Scan the material below for lines with the word "Silas" and report how many there are, with nothing added.

____

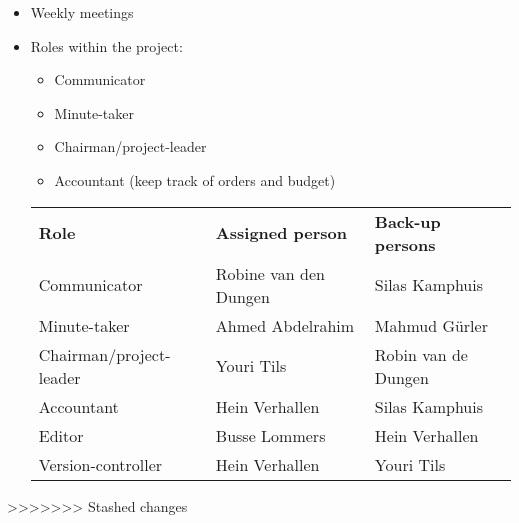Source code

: \begin{itemize}
	\setlength\itemsep{-0.3em}
	\item Weekly meetings
	\item Roles within the project:
	\begin{itemize}
		\setlength\itemsep{-0.3em}
		\item Communicator
		\item Minute-taker
		\item Chairman/project-leader
		\item Accountant (keep track of orders and budget)
	\end{itemize}
	
	\begin{table}[!h]
\begin{tabular}{|l|l|l|}
\hline
\textbf{Role}           & \textbf{Assigned person} & \textbf{Back-up persons} \\
Communicator            & Robine van den Dungen    & Silas Kamphuis           \\
Minute-taker            & Ahmed Abdelrahim         & Mahmud Gürler            \\
Chairman/project-leader & Youri Tils               & Robin van de Dungen      \\
Accountant              & Hein Verhallen           & Silas Kamphuis           \\
Editor                  & Busse Lommers            & Hein Verhallen           \\
Version-controller      & Hein Verhallen           & Youri Tils              
\end{tabular}

\end{table}

\end{itemize}
>>>>>>> Stashed changes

____

§ **WRITTEN SOLUTION**
2